» **The task**
Copy out the full listing exactly, omitting any picture it contains.

....................

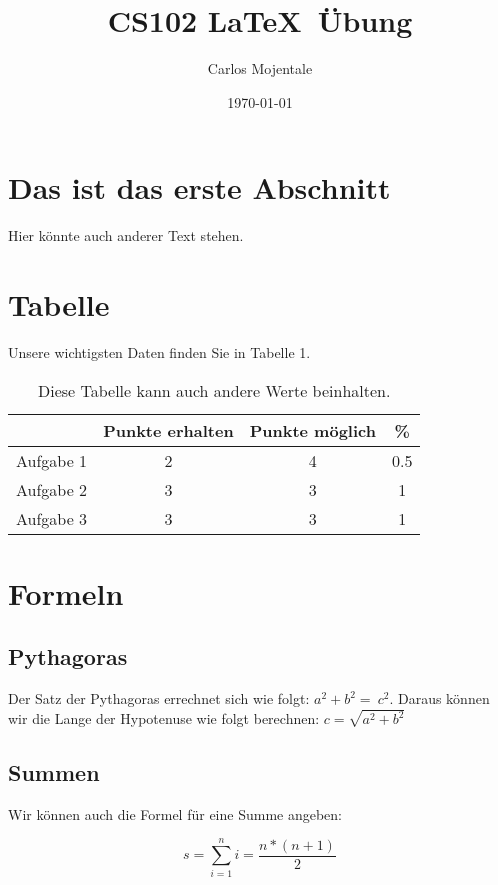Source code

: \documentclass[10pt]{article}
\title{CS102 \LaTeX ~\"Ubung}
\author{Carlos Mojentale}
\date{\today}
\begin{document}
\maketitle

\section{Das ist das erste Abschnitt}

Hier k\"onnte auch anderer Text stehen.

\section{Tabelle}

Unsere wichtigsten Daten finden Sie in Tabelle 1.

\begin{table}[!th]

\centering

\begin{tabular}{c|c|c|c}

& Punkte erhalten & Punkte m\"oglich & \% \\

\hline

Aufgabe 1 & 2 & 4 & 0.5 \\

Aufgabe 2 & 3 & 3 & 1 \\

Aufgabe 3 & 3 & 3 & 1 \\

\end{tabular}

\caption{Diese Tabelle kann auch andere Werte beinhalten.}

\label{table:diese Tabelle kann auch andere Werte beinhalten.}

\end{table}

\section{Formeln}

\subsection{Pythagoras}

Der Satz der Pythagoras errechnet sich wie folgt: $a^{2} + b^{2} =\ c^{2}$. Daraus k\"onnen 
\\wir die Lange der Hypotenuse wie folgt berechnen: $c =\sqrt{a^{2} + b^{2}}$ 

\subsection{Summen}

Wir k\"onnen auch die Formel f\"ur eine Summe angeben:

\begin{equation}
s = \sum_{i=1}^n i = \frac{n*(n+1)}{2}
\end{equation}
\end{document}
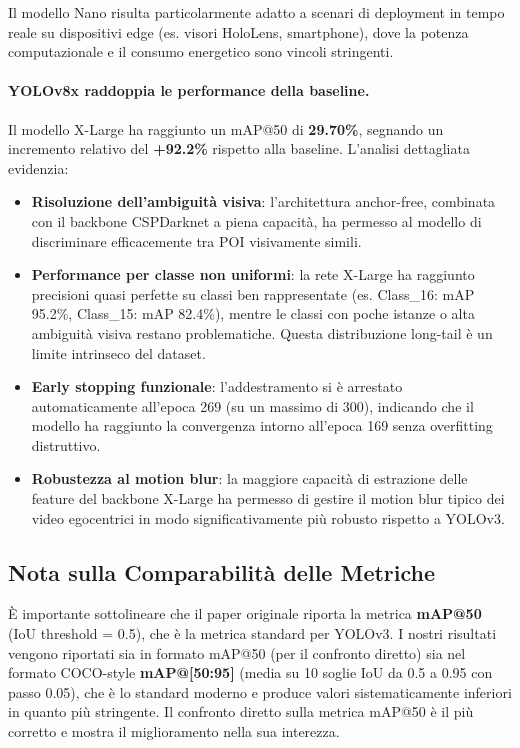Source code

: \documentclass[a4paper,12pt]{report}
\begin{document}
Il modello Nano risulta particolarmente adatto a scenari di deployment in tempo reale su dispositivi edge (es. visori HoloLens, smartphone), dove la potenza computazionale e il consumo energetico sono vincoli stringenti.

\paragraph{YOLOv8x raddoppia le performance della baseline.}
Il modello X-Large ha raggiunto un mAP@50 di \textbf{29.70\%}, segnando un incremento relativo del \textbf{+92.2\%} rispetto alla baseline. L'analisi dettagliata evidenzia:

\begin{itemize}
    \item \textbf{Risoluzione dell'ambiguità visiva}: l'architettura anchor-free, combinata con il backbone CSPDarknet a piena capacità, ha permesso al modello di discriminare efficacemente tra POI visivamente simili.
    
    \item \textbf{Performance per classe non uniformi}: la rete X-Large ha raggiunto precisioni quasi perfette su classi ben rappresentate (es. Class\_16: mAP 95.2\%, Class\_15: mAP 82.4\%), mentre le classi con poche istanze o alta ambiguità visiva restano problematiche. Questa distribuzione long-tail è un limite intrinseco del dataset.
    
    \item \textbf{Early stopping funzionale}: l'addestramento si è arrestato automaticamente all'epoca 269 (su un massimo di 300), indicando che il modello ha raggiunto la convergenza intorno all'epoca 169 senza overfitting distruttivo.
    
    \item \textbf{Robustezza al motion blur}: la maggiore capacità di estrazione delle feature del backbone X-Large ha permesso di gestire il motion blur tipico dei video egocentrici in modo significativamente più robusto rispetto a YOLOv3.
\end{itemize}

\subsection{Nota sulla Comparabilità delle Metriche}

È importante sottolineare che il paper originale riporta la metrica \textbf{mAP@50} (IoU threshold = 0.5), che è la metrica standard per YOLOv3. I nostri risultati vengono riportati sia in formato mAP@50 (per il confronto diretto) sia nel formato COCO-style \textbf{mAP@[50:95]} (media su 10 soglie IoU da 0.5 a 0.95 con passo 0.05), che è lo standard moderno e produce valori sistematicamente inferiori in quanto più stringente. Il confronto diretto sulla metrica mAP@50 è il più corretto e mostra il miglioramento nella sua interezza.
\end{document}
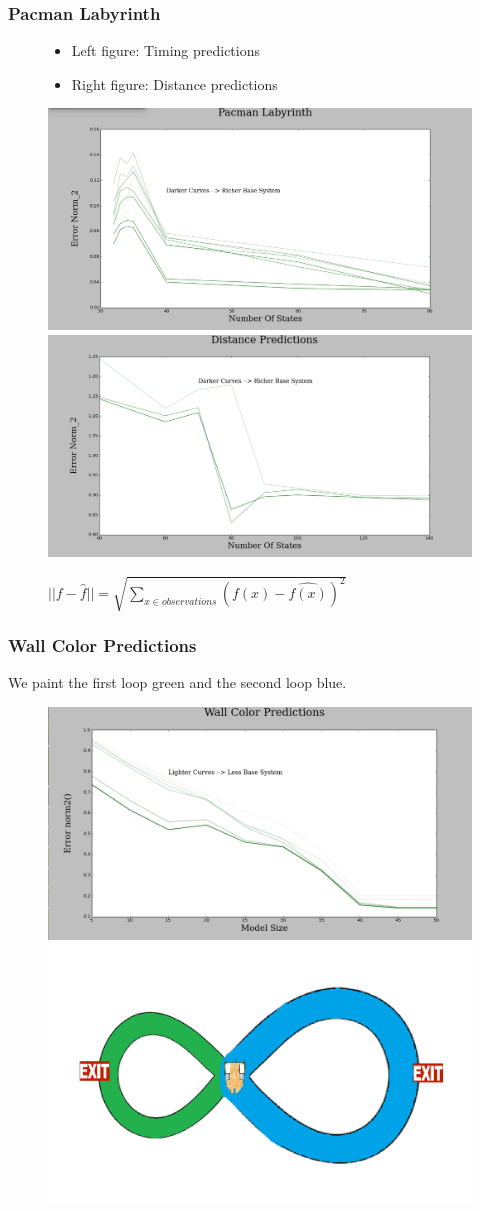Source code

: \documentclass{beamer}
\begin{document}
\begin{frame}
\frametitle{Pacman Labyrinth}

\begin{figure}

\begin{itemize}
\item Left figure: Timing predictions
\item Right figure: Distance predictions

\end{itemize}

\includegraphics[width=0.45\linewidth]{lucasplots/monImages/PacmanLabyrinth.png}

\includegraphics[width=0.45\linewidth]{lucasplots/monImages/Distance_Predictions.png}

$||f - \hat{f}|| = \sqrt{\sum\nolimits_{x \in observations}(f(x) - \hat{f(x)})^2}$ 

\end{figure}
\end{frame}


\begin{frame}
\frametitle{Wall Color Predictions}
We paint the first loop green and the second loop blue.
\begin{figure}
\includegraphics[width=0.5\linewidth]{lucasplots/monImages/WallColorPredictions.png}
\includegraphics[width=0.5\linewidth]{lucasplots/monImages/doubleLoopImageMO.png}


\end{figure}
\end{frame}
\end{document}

....................

» **Reply**
Source code

: \documentclass[10pt]{article}
\title{CS102 \LaTeX ~\"Ubung}
\author{Carlos Mojentale}
\date{\today}
\begin{document}
\maketitle

\section{Das ist das erste Abschnitt}

Hier k\"onnte auch anderer Text stehen.

\section{Tabelle}

Unsere wichtigsten Daten finden Sie in Tabelle 1.

\begin{table}[!th]

\centering

\begin{tabular}{c|c|c|c}

& Punkte erhalten & Punkte m\"oglich & \% \\

\hline

Aufgabe 1 & 2 & 4 & 0.5 \\

Aufgabe 2 & 3 & 3 & 1 \\

Aufgabe 3 & 3 & 3 & 1 \\

\end{tabular}

\caption{Diese Tabelle kann auch andere Werte beinhalten.}

\label{table:diese Tabelle kann auch andere Werte beinhalten.}

\end{table}

\section{Formeln}

\subsection{Pythagoras}

Der Satz der Pythagoras errechnet sich wie folgt: $a^{2} + b^{2} =\ c^{2}$. Daraus k\"onnen 
\\wir die Lange der Hypotenuse wie folgt berechnen: $c =\sqrt{a^{2} + b^{2}}$ 

\subsection{Summen}

Wir k\"onnen auch die Formel f\"ur eine Summe angeben:

\begin{equation}
s = \sum_{i=1}^n i = \frac{n*(n+1)}{2}
\end{equation}
\end{document}
Source code

: \documentclass[a4paper,12pt]{report}
\begin{document}
Il modello Nano risulta particolarmente adatto a scenari di deployment in tempo reale su dispositivi edge (es. visori HoloLens, smartphone), dove la potenza computazionale e il consumo energetico sono vincoli stringenti.

\paragraph{YOLOv8x raddoppia le performance della baseline.}
Il modello X-Large ha raggiunto un mAP@50 di \textbf{29.70\%}, segnando un incremento relativo del \textbf{+92.2\%} rispetto alla baseline. L'analisi dettagliata evidenzia:

\begin{itemize}
    \item \textbf{Risoluzione dell'ambiguità visiva}: l'architettura anchor-free, combinata con il backbone CSPDarknet a piena capacità, ha permesso al modello di discriminare efficacemente tra POI visivamente simili.
    
    \item \textbf{Performance per classe non uniformi}: la rete X-Large ha raggiunto precisioni quasi perfette su classi ben rappresentate (es. Class\_16: mAP 95.2\%, Class\_15: mAP 82.4\%), mentre le classi con poche istanze o alta ambiguità visiva restano problematiche. Questa distribuzione long-tail è un limite intrinseco del dataset.
    
    \item \textbf{Early stopping funzionale}: l'addestramento si è arrestato automaticamente all'epoca 269 (su un massimo di 300), indicando che il modello ha raggiunto la convergenza intorno all'epoca 169 senza overfitting distruttivo.
    
    \item \textbf{Robustezza al motion blur}: la maggiore capacità di estrazione delle feature del backbone X-Large ha permesso di gestire il motion blur tipico dei video egocentrici in modo significativamente più robusto rispetto a YOLOv3.
\end{itemize}

\subsection{Nota sulla Comparabilità delle Metriche}

È importante sottolineare che il paper originale riporta la metrica \textbf{mAP@50} (IoU threshold = 0.5), che è la metrica standard per YOLOv3. I nostri risultati vengono riportati sia in formato mAP@50 (per il confronto diretto) sia nel formato COCO-style \textbf{mAP@[50:95]} (media su 10 soglie IoU da 0.5 a 0.95 con passo 0.05), che è lo standard moderno e produce valori sistematicamente inferiori in quanto più stringente. Il confronto diretto sulla metrica mAP@50 è il più corretto e mostra il miglioramento nella sua interezza.
\end{document}
Source code

: \documentclass{beamer}
\begin{document}
\begin{frame}
\frametitle{Pacman Labyrinth}

\begin{figure}

\begin{itemize}
\item Left figure: Timing predictions
\item Right figure: Distance predictions

\end{itemize}

\includegraphics[width=0.45\linewidth]{lucasplots/monImages/PacmanLabyrinth.png}

\includegraphics[width=0.45\linewidth]{lucasplots/monImages/Distance_Predictions.png}

$||f - \hat{f}|| = \sqrt{\sum\nolimits_{x \in observations}(f(x) - \hat{f(x)})^2}$ 

\end{figure}
\end{frame}


\begin{frame}
\frametitle{Wall Color Predictions}
We paint the first loop green and the second loop blue.
\begin{figure}
\includegraphics[width=0.5\linewidth]{lucasplots/monImages/WallColorPredictions.png}
\includegraphics[width=0.5\linewidth]{lucasplots/monImages/doubleLoopImageMO.png}


\end{figure}
\end{frame}
\end{document}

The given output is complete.